The authorities are substantially uniform against any privilege as applied to the fact of retainer or identity of the client. The privilege is limited to confidential communications, and a retainer is not a confidential communication, although it cannot come into existence without some communication between the attorney and the--at that stage prospective--client.... [T]here may be situations in which so much has already appeared of the actual communications between an attorney and a client, that the disclosure of the client will result in a breach of the privilege; but nothing of the sort occurred here....

It seems clear on the authorities, therefore, that the evidence actually brought out before the jury was not privileged. There seems nothing in the preliminary disclosure to the judge that the attorney was also to represent the accused to change this result.... Generally speaking, relevant evidence is freely admissible, except as it is privileged; and the privilege extends only so far as the policy behind it demands. Here, as Mr. Justice Shientag shows with his usual felicity, People ex rel. Vogelstein v. Warden of County Jail, 150 Misc. 714, 270 N.Y.S. at page 367, "it was not the purpose of the privilege to shield guilt. Its primary object was to secure the orderly administration of justice by insuring frank revelation by the client to the attorney without fear of a forced disclosure; in other words, to promote freedom of consultation. To be sure the exercise of the privilege may at times result in concealing the truth and allowing the guilty to escape. That is an evil, however, which is considered to be outweighed by the benefit which results to the administration of justice generally."

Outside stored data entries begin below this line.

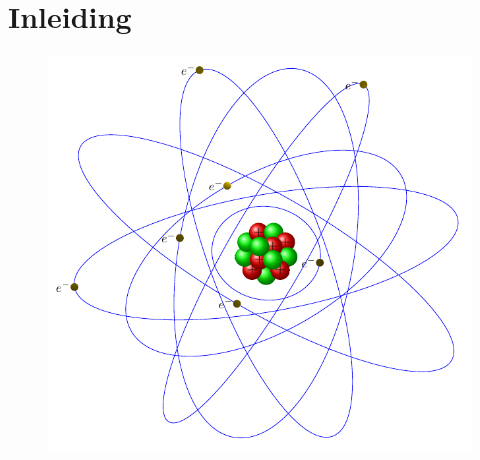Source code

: \documentclass[11pt,twoside]{book}
\begin{document}
\chapter{Inleiding}
\begin{figure}[h!]
\centering
\includegraphics[scale=0.75]{./figuren/introduction}
\end{figure}
\end{document}

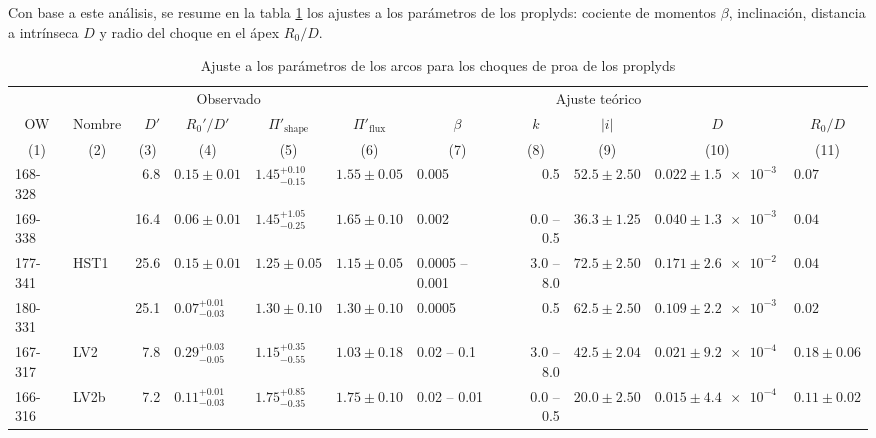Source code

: Con base a este análisis, se resume en la tabla \ref{tab:arc-fits} los ajustes a los parámetros de los proplyds: cociente de momentos $\beta$, inclinación, distancia a \thC{} intrínseca $D$ y radio del choque en el ápex $R_0/D$.
\begin{landscape}
  \begin{table}
    \centering
  \caption{Ajuste a los parámetros de los arcos para los choques de proa de los proplyds}
  \label{tab:arc-fits} 
  \newcommand\C[1]{\multicolumn{1}{c}{#1}}
  \begin{adjustbox}{width=1.35\textwidth}
    \small
\begin{tabular}{llrllllrlll}\toprule
             &          & \multicolumn{3}{c}{\dotfill Observado \dotfill}              & \multicolumn{6}{c}{\dotfill Ajuste teórico \dotfill} \\ 
  \C{OW}     & \C{Nombre} & \(D'\) &\C{ \(R_0'/D'\) }&\C{ \(\Pi'_{\mathrm{shape}}\) }&\C{ \(\Pi'_{\mathrm{flux}}\) }&\C{ \(\beta\) }&\C{ \(k\) }&\C{ \(|i|\) }&\C{ \(D\) }&\C{ \(R_0/D\)}\\
  \C{(1)}& \C{ (2) }&\C{ (3)    }&\C{    (4)      }&\C{              (5)           }&\C{           (6)             }&\C{     (7)   }&\C{   (8)   }&\C{   (9) }&\C{  (10) }&\C{   (11)} \\
\midrule     
 168-328  &            &    6.8  &  $0.15 \pm 0.01$  &  $1.45^{+0.10}_ {-0.15}$   &  $1.55 \pm 0.05$     &  0.005  &  0.5  &  $52.5 \pm 2.50$   &  $0.022 \pm \SI{1.5e-3}{}$  &  $0.07$  \\
 169-338  &            &  16.4  &  $0.06 \pm 0.01$  &  $1.45^{+1.05}_{-0.25}$   &  $1.65 \pm 0.10$     &  0.002  &  0.0 -- 0.5  &  $36.3 \pm 1.25$   &  $0.040 \pm \SI{1.3e-3}{}$  &  $0.04$  \\
 177-341  & HST1   & 25.6  &  $0.15 \pm 0.01$  &  $1.25 \pm 0.05$   &  $1.15 \pm 0.05$     &  0.0005 -- 0.001  &  3.0 -- 8.0  &  $72.5 \pm 2.50$   &  $0.171 \pm \SI{2.6e-2}{}$  &  $0.04$  \\
 180-331  &             &  25.1  &  $0.07^{+0.01}_{-0.03}$  &  $1.30 \pm 0.10$   &  $1.30 \pm 0.10$     &  0.0005  &  0.5  &  $62.5 \pm 2.50$   &  $0.109 \pm \SI{2.2e-3}{}$  &  $0.02$  \\
 167-317  &  LV2     &    7.8  &  $0.29^{+0.03}_{-0.05}$  &  $1.15^{+0.35}_{-0.55}$   &  $1.03 \pm 0.18$      &  0.02 -- 0.1  &  3.0 -- 8.0  &  $42.5 \pm 2.04$  &  $0.021 \pm \SI{9.2e-4}{}$  &  $0.18 \pm 0.06$  \\
 166-316  & LV2b    &   7.2  &  $0.11^{+0.01}_{-0.03}$  &  $1.75^{+0.85}_{-0.35}$   &  $1.75 \pm 0.10$     &  0.02 -- 0.01  &  0.0 -- 0.5  &  $20.0 \pm 2.50$  &  $0.015 \pm \SI{4.4e-4}{}$  &  $0.11 \pm 0.02$  \\

\end{tabular}
\end{adjustbox}
\end{table}
\end{landscape}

He adds, "There is nothing in the books to show that the privilege was to extend to the fact of the retention of counsel. No point is made that the employment of counsel should be shrouded with secrecy." Hence when the narrow exclusionary rule ceases to apply, then the more general and pervasive rule of free disclosure to ascertain the truth and prevent the guilty from escaping furnishes the governing principle.

Conviction affirmed.

L. HAND, J. (dissenting).

The evidence of the accused's guilt was so strong that I feel some compunction in voting to reverse, yet there are two errors which I think require the case to be retried. Pape retained Buckley as his own lawyer at the same time that he retained him for the woman. I agree that this retainer of an attorney for himself involved no privileged communication; I have nothing to add to, or subtract from, what my brothers say on that. Moreover, it goes without saying that Pape's retainer of Buckley for the woman would not have been privileged, had he not retained him as his own attorney. On the other hand I attach no importance to the fact that he retained him in both capacities at the same time; the case stands as it would, if he had retained him for himself first. Yet if he had done that, when he told him to appear for her, I think it was a communication between attorney and client, a step in his own defence; it may have been also a step in hers but that, I submit, is irrelevant. That direction to his own attorney in his own interest was as much a privileged communication as any direction would have been, made in the course of preparing for a trial; as much, for example, as to tell one's attorney to interview a witness. That it was an important step in connecting him with the woman's prostitution, admits of no debate.